To those who say that the political, economic, and social pathologies that we are currently witnessing also happened during the previous regime, it is important to remind them that it was on the basis of the performance of President Jonathan’s government that Nigerians voted Buhari into power. President Buhari took an oath on May 29, 2015 to protect the lives and property of Nigerians. If the same maladies that happened under Jonathan, some of which he inherited from his predecessors, have not only continued to happen under Buhari, but seem to have been elevated to the supreme level of statecraft, no one should exonerate the president. It is a clear sign that he too has failed.

As things currently stand, the sensibilities of Nigerians have been numbed by the daily carnage flashing our TV screens. Apart from the indignity of being killed helplessly, more painful is that fact that we now count our dead in lump numbers than in the record of their names. Yet, in the midst of all these President Buhari has often chosen the path of stoic silence. When he chooses to speak, everything he says is not what you’d expect from the father and leader of a nation. Not only has Buhari failed to call the killers to order, his actions and inactions seem to send the signal to the slaughterers that they can go on lawlessly and systematically amusing themselves with innocent blood. If this is wrong, how come Buhari’s cold, slow and tardy handling of the brutal massacres by herdsmen is not the same with his swift reaction to other less serious security threats like IPOB and Niger Delta Avengers?

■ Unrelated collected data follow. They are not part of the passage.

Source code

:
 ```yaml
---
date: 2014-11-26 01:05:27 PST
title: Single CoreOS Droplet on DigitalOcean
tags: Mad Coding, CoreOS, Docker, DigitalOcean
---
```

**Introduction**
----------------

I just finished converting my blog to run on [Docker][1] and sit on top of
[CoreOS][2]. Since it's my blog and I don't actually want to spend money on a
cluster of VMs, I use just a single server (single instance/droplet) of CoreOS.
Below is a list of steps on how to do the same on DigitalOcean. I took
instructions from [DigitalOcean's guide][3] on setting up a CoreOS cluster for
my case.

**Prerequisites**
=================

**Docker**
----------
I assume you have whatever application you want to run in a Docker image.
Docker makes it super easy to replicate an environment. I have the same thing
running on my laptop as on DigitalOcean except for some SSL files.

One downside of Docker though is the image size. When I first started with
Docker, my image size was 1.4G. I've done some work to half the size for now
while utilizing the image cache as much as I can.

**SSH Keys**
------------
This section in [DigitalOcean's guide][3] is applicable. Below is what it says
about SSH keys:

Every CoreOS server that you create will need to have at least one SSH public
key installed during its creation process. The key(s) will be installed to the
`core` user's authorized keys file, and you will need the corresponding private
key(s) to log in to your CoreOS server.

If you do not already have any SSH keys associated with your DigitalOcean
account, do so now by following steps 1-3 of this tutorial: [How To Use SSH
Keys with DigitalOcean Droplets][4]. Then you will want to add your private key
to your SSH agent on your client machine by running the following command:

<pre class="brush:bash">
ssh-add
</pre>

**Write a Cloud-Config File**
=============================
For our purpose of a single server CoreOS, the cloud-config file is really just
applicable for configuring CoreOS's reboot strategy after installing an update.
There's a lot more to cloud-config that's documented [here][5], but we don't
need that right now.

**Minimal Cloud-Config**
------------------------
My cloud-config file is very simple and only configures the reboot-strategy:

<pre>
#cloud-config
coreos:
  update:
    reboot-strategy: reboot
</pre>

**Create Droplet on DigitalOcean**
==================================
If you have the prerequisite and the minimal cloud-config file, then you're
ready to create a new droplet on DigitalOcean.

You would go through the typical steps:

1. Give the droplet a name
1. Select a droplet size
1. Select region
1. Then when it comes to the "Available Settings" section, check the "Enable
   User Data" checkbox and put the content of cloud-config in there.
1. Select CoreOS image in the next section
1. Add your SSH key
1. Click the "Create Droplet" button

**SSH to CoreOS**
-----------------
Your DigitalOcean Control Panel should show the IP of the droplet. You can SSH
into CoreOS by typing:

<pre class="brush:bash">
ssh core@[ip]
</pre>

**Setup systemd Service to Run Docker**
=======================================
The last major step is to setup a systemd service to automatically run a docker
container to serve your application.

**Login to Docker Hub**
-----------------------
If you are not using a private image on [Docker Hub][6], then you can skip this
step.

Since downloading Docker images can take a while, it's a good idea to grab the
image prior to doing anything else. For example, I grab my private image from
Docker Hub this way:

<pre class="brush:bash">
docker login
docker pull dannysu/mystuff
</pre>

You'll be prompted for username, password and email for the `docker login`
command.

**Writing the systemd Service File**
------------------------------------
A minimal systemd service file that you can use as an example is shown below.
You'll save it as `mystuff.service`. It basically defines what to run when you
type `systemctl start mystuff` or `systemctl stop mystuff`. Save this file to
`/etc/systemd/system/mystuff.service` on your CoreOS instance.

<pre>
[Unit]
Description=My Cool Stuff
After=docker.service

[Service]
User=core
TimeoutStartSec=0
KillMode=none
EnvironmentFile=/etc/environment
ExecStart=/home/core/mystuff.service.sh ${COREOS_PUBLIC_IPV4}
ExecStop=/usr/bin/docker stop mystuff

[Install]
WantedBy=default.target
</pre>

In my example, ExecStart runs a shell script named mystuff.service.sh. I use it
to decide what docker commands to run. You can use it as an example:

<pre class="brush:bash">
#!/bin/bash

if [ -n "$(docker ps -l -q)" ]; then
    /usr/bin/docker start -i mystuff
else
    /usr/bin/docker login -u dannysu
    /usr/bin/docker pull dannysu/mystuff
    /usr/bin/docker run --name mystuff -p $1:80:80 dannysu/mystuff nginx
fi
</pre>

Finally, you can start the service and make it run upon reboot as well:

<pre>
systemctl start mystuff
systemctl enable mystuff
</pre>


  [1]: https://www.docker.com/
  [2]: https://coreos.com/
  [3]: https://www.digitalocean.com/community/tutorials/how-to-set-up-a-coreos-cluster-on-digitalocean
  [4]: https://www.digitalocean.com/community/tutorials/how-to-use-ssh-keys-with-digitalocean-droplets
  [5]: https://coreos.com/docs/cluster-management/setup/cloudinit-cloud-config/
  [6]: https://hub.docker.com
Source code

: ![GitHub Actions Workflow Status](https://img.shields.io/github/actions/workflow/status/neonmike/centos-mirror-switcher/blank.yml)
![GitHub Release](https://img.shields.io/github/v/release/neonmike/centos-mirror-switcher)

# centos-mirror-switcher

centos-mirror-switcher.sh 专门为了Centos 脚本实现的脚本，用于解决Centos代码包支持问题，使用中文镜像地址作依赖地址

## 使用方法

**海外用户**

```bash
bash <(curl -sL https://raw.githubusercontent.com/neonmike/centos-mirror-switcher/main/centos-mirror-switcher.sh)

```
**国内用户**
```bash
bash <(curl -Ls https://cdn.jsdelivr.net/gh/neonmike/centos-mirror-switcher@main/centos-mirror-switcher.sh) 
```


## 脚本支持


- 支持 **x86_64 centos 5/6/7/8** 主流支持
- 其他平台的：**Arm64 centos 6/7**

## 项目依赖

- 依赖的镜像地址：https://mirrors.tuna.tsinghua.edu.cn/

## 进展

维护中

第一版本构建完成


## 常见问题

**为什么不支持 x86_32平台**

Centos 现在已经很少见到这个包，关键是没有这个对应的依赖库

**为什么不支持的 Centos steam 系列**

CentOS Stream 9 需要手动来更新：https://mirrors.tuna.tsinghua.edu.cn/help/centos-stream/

With a feudalistic and bigoted governance mentality still set in 1983, Buhari has come full circle with his tragic leadership aptitude, and would go down in history as one of the most uncompassionate ruler to bestride Nigeria’s political firmament. He has shown again and again that he lacks the political reflex needed of the leader of a huge multi-religious and multi-ethnic country in the 21st century. He has carried on with his derisive style of leadership totally impervious to the cries of those he is expected to govern.

Since becoming President, Buhari has refused to visit Nigeria’s many trouble spots. He has spent more time travelling and visiting other countries than he has visited the states of his own country. When tragedies happen, state governors come to the Presidential Villa to brief the president, when he should ordinarily go to visit the bereaved and commiserate with them. A man who exemplifies and incarnates this insensitive attitude is simply not fit to be called a leader.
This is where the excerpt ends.